• _TASK DIRECTIONS_:
Each record, minus any picture, should be returned exactly as written.

[Plain-text document sources]
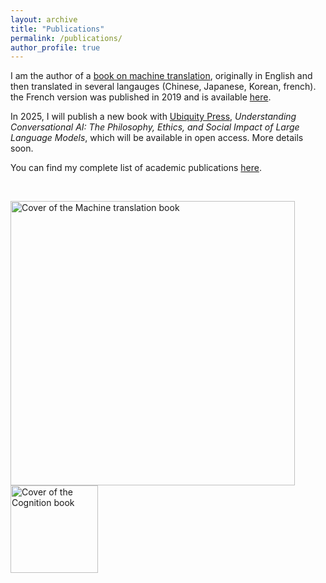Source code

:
 ```yaml
---
layout: archive
title: "Publications"
permalink: /publications/
author_profile: true
---
```


I am the author of a [book on machine translation](https://mitpress.mit.edu/9780262534215/machine-translation/), originally in English and then translated in several langauges (Chinese, Japanese, Korean, french). the French version was published in 2019 and is available [here](https://www.odilejacob.fr/catalogue/sciences/informatique/babel-20_9782738148490.php). 

In 2025, I will publish a new book with [Ubiquity Press](https://ubiquitypress.com/), *Understanding Conversational AI: The Philosophy, Ethics, and Social Impact of Large Language Models*, which will be available in open access. More details soon.

You can find my complete list of academic publications [here](https://cv.hal.science/thierry-poibeau).

  

<BR>
       
<img src="https://tpoibeau.github.io/images/mt-poib-ch.png" alt="Cover of the Machine translation book" width="455"/>  <img src="https://tpoibeau.github.io/images/poib-cup.png" alt="Cover of the Cognition book" width="140"/>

• _SOLUTION_:
Source code

:
 ```yaml
---
layout: archive
title: "Publications"
permalink: /publications/
author_profile: true
---
```


I am the author of a [book on machine translation](https://mitpress.mit.edu/9780262534215/machine-translation/), originally in English and then translated in several langauges (Chinese, Japanese, Korean, french). the French version was published in 2019 and is available [here](https://www.odilejacob.fr/catalogue/sciences/informatique/babel-20_9782738148490.php). 

In 2025, I will publish a new book with [Ubiquity Press](https://ubiquitypress.com/), *Understanding Conversational AI: The Philosophy, Ethics, and Social Impact of Large Language Models*, which will be available in open access. More details soon.

You can find my complete list of academic publications [here](https://cv.hal.science/thierry-poibeau).

  

<BR>
       
<img src="https://tpoibeau.github.io/images/mt-poib-ch.png" alt="Cover of the Machine translation book" width="455"/>  <img src="https://tpoibeau.github.io/images/poib-cup.png" alt="Cover of the Cognition book" width="140"/>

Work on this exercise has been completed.